REST service
FSCrawler can expose a REST service running at http://127.0.0.1:8080/.
To activate it, launch FSCrawler with --rest option.
General settings
Added in version 2.10.
For all the APIs on this page, you can pass parameters in different ways.
You can use a query string parameter:
curl "http://127.0.0.1:8080/API?param1=foo¶m2=bar"
You can use a header parameter:
curl -H "param1=foo" -H "param2=bar" "http://127.0.0.1:8080/API"

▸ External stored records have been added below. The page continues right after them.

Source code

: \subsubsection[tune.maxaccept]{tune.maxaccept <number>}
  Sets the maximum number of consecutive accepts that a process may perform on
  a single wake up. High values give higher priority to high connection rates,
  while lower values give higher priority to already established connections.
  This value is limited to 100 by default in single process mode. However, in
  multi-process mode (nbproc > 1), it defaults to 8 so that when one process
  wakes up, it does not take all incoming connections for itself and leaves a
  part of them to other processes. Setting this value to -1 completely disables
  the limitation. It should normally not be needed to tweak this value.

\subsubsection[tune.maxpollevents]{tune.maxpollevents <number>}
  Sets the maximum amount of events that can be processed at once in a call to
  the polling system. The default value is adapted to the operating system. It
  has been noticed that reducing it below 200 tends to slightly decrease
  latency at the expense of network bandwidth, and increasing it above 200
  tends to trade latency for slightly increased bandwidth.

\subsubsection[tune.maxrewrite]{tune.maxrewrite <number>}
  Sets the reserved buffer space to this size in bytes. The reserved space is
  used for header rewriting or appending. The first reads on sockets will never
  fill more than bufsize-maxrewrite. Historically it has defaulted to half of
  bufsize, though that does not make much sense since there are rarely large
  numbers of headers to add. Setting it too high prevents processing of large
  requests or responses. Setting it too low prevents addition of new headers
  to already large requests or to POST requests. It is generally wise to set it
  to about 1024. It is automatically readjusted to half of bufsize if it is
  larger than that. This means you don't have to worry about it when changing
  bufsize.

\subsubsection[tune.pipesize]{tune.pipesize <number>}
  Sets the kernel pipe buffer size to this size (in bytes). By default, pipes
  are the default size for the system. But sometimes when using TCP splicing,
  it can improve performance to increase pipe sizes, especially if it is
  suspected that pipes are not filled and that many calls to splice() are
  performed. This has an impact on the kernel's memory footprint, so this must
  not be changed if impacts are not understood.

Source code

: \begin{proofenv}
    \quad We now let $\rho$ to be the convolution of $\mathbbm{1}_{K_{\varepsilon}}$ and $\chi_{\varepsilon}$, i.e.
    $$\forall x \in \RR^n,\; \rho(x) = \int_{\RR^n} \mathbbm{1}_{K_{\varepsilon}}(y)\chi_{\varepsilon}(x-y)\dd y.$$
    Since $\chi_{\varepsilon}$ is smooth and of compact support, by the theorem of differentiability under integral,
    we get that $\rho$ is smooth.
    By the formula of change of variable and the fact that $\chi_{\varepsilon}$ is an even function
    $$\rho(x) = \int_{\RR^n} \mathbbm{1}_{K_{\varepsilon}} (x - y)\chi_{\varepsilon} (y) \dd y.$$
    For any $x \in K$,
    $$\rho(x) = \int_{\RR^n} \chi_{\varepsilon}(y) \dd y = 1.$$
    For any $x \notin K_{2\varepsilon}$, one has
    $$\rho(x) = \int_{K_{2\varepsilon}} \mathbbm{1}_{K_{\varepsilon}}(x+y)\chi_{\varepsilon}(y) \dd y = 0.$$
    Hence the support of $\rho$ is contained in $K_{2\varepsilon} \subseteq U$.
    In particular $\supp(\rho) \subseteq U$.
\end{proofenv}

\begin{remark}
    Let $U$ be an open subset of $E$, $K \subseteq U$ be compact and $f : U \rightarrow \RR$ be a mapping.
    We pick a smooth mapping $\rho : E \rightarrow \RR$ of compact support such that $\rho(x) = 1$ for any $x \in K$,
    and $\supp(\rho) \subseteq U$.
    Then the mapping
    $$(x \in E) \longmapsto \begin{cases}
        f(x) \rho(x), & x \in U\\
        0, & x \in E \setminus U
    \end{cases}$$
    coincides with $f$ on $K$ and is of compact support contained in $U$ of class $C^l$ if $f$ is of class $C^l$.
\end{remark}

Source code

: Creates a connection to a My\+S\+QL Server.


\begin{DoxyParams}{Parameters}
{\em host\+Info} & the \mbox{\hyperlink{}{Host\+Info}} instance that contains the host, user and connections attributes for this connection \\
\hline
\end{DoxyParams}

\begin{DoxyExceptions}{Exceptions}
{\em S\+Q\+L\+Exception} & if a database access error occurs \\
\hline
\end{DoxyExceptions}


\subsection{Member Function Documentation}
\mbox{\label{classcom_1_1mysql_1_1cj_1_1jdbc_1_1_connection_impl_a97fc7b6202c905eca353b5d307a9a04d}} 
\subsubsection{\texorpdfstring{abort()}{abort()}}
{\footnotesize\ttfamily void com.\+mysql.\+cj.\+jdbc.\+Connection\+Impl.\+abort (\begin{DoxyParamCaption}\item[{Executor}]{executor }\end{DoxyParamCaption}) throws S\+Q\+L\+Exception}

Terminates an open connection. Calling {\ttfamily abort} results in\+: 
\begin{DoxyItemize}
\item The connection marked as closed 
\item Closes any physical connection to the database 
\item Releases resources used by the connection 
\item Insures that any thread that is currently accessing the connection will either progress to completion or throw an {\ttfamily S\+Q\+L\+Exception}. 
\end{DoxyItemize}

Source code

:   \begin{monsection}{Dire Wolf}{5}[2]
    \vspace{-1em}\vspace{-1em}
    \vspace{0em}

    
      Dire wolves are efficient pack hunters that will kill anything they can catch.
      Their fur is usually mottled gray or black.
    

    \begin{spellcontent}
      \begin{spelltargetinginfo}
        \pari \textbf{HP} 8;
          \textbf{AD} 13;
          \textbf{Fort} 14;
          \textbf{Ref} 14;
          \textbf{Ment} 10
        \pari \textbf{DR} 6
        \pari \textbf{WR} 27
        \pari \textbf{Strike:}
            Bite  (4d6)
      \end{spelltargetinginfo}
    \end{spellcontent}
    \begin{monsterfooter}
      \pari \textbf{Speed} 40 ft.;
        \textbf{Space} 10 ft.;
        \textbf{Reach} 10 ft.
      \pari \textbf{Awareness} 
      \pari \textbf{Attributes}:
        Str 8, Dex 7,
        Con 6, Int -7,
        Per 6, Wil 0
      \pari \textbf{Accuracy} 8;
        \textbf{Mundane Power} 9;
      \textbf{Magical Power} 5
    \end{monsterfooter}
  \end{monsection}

The rest of this documentation will assume using a query string parameter unless stated otherwise.
FSCrawler status
To get an overview of the running service, you can call GET /
endpoint:
curl http://127.0.0.1:8080/
It will give you a response similar to:
{
"ok" : true,
"version" : "2.10-SNAPSHOT",
"elasticsearch" : "9.4.1",
"settings" : {
"name" : "fscrawler",
"fs" : {
"url" : "/tmp/es",
"update_rate" : "15m",
"excludes" : [ "*/~*" ],
"json_support" : false,
"add_as_inner_object" : false,
"xml_support" : false,
"follow_symlinks" : false,
"remove_deleted" : true,
"continue_on_error" : false,
"filename_as_id" : false,
"add_filesize" : true,
"attributes_support" : false,
"store_source" : false,
"index_content" : true,
"acl_support" : false,
"raw_metadata" : true,
"index_folders" : true,
"lang_detect" : false,
"ocr" : {
"enabled" : true,
"language" : "eng",
"output_type" : "txt",
"pdf_strategy" : "ocr_and_text",
"page_seg_mode" : 1,
"preserve_interword_spacing" : false
}
},
"server" : {
"port" : 0,
"protocol" : "local"
},
"elasticsearch" : {
"urls" : [ "http://es-fscrawler:9200" ],
"index" : "fscrawler_docs",
"index_folder" : "fscrawler_folder",
"bulk_size" : 100,
"flush_interval" : "5s",
"byte_size" : "10mb",
"username" : "elastic",
"ssl_verification" : true,
"push_templates" : true,
"semantic_search" : true
},
"rest" : {
"url" : "http://127.0.0.1:8080",
"enable_cors" : false
},
"tags" : {
"meta_filename" : ".meta.yml"
}
}
}
Uploading a binary document
To upload a binary, you can call POST /_document endpoint:
echo "This is my text" > test.txt
curl -F "file=@test.txt" "http://127.0.0.1:8080/_document"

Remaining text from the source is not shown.